* _TASK REQUIREMENTS_
Comb through the entries for "acordo" and pull out each line that holds it.

* _Records from a data source_
▽

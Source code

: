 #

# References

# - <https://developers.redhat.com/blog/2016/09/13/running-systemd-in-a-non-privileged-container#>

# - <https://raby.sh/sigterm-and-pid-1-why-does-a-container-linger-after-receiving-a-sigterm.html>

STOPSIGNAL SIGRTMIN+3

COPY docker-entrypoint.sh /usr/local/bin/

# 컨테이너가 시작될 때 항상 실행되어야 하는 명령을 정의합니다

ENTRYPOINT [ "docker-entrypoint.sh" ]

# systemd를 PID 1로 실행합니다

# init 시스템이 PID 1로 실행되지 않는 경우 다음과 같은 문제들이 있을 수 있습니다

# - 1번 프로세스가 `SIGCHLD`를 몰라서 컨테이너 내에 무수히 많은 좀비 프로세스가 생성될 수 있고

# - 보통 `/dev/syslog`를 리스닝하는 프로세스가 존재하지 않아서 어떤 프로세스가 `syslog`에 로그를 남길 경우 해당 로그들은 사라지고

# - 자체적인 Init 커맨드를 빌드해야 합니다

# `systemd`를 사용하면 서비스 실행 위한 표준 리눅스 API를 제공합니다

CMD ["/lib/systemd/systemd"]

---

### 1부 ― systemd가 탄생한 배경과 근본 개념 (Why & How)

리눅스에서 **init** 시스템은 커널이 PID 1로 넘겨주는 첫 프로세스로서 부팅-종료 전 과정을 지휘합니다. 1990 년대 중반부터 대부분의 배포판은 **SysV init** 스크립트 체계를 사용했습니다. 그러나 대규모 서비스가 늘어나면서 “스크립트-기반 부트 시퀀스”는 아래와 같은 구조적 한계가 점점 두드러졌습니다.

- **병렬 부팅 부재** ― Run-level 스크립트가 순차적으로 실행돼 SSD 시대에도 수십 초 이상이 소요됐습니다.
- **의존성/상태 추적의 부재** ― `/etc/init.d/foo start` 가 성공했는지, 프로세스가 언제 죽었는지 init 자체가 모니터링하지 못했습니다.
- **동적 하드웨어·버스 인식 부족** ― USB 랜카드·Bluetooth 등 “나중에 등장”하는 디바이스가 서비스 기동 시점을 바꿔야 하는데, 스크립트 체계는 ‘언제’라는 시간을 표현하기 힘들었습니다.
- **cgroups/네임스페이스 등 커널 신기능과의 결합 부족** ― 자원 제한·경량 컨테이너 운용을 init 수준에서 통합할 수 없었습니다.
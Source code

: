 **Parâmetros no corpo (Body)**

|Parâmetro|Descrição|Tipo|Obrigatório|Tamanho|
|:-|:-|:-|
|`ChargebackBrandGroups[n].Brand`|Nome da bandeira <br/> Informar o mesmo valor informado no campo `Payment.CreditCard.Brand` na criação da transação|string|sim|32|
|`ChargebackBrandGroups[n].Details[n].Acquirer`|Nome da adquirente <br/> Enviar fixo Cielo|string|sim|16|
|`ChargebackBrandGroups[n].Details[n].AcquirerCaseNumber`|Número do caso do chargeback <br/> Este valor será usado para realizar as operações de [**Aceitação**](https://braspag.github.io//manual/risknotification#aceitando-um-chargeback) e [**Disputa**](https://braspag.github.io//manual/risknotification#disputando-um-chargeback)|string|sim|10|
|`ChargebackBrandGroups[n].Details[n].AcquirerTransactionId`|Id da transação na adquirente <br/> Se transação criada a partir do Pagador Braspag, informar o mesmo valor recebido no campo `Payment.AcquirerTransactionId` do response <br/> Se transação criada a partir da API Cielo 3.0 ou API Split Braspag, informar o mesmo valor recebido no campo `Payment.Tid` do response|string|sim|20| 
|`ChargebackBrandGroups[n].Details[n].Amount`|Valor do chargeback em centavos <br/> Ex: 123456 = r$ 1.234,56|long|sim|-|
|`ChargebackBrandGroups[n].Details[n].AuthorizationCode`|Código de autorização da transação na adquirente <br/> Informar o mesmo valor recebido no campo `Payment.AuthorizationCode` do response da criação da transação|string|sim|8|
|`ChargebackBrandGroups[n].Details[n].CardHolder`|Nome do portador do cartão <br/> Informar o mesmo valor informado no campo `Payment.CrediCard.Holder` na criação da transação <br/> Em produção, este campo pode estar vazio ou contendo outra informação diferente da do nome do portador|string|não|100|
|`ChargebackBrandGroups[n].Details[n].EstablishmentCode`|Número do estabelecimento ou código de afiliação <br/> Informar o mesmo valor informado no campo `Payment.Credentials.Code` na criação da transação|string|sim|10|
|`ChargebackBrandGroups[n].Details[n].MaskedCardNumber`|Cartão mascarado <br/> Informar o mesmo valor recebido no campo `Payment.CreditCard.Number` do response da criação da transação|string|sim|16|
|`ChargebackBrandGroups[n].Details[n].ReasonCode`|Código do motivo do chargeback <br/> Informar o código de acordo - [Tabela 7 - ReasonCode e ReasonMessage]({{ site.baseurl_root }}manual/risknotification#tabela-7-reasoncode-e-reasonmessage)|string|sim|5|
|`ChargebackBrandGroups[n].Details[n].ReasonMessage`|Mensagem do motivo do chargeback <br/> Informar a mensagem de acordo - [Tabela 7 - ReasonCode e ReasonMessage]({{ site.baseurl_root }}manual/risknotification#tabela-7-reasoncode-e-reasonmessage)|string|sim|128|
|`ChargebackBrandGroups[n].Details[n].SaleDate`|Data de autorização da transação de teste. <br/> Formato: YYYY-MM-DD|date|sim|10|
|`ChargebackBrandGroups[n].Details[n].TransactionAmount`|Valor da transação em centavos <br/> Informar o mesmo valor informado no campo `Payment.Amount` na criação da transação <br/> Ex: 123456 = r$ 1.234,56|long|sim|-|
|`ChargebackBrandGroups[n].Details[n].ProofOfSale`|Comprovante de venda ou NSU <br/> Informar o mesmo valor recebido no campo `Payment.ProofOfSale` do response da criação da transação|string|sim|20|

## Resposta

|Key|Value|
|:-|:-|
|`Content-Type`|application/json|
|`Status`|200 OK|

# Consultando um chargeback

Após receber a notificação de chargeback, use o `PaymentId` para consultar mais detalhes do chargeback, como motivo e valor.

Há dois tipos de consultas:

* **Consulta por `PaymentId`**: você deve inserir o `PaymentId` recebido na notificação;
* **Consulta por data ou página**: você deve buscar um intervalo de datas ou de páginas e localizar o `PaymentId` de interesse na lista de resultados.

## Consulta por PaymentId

△
▽

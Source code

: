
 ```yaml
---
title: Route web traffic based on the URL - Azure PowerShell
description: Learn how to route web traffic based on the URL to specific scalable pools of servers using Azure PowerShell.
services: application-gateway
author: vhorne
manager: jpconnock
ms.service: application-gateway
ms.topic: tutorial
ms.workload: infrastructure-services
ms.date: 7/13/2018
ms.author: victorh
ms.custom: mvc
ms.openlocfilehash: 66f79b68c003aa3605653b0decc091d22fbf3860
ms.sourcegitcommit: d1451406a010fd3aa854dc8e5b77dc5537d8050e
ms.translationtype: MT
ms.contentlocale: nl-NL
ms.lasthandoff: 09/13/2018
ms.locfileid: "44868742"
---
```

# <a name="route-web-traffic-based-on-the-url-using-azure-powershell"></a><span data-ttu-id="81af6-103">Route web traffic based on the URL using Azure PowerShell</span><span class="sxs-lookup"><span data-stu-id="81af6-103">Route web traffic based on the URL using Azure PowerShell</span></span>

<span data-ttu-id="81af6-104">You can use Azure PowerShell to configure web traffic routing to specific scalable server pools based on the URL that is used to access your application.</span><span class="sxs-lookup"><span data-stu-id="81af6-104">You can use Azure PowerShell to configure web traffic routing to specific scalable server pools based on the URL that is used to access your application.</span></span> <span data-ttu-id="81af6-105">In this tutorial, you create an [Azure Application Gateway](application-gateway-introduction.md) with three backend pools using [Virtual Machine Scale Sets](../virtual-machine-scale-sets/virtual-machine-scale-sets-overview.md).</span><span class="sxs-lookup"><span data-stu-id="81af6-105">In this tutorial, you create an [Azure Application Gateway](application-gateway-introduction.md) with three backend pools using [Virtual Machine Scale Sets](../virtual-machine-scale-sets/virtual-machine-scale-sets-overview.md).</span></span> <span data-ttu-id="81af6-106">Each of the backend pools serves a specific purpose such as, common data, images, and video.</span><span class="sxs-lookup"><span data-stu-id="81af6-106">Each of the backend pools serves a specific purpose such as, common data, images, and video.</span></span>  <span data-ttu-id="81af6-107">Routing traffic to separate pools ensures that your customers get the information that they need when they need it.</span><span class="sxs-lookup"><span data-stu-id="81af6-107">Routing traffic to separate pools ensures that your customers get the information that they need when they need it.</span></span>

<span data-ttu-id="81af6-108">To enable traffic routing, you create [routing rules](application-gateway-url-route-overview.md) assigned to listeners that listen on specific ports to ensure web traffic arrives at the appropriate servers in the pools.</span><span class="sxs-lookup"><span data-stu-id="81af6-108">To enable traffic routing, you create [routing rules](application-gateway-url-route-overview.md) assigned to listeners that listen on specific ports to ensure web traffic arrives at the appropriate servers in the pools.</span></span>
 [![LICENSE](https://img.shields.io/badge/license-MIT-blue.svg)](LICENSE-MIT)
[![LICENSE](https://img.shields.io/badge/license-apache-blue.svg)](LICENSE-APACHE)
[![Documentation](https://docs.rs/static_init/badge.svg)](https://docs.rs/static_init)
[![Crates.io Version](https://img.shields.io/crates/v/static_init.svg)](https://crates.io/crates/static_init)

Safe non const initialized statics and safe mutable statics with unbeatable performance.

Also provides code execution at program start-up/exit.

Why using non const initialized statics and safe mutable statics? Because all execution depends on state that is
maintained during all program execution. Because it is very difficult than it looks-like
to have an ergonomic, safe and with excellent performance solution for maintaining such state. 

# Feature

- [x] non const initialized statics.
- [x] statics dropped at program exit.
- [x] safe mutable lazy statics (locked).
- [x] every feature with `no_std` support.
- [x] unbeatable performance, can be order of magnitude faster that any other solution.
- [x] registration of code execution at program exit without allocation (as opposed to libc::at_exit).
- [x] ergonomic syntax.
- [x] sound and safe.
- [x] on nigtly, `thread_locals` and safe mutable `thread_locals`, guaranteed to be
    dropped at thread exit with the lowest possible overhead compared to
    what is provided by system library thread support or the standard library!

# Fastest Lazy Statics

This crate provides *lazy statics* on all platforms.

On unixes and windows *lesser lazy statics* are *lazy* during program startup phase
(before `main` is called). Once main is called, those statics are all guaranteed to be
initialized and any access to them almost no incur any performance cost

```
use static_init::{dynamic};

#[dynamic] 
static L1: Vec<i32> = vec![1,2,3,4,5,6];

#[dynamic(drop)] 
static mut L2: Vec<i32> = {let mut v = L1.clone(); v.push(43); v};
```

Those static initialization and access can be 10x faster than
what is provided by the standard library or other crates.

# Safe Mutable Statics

△
▽

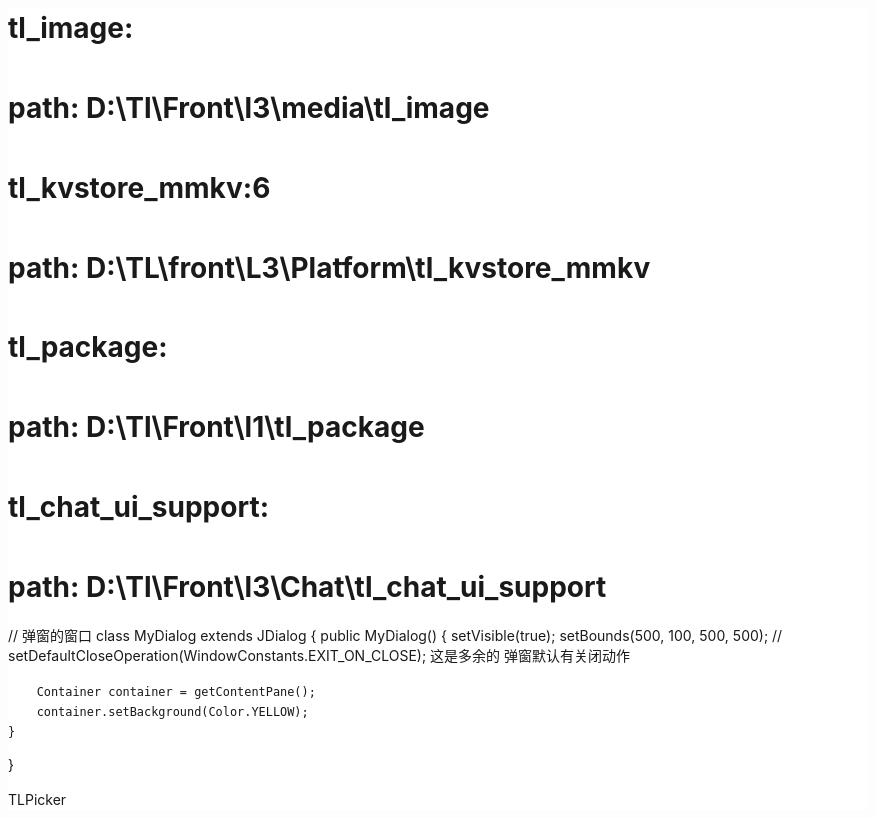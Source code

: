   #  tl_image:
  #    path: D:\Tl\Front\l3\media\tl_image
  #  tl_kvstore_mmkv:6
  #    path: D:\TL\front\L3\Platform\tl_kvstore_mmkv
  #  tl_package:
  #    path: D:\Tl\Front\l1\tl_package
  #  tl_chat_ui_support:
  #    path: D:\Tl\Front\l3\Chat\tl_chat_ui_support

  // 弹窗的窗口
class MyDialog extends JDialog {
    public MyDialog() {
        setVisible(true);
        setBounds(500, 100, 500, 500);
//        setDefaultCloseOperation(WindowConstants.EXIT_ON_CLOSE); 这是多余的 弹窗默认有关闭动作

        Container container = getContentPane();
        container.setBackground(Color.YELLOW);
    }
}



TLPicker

△

* _ANSWER SPACE_
|`ChargebackBrandGroups[n].Details[n].ReasonCode`|Código do motivo do chargeback <br/> Informar o código de acordo - [Tabela 7 - ReasonCode e ReasonMessage]({{ site.baseurl_root }}manual/risknotification#tabela-7-reasoncode-e-reasonmessage)|string|sim|5|
|`ChargebackBrandGroups[n].Details[n].ReasonMessage`|Mensagem do motivo do chargeback <br/> Informar a mensagem de acordo - [Tabela 7 - ReasonCode e ReasonMessage]({{ site.baseurl_root }}manual/risknotification#tabela-7-reasoncode-e-reasonmessage)|string|sim|128|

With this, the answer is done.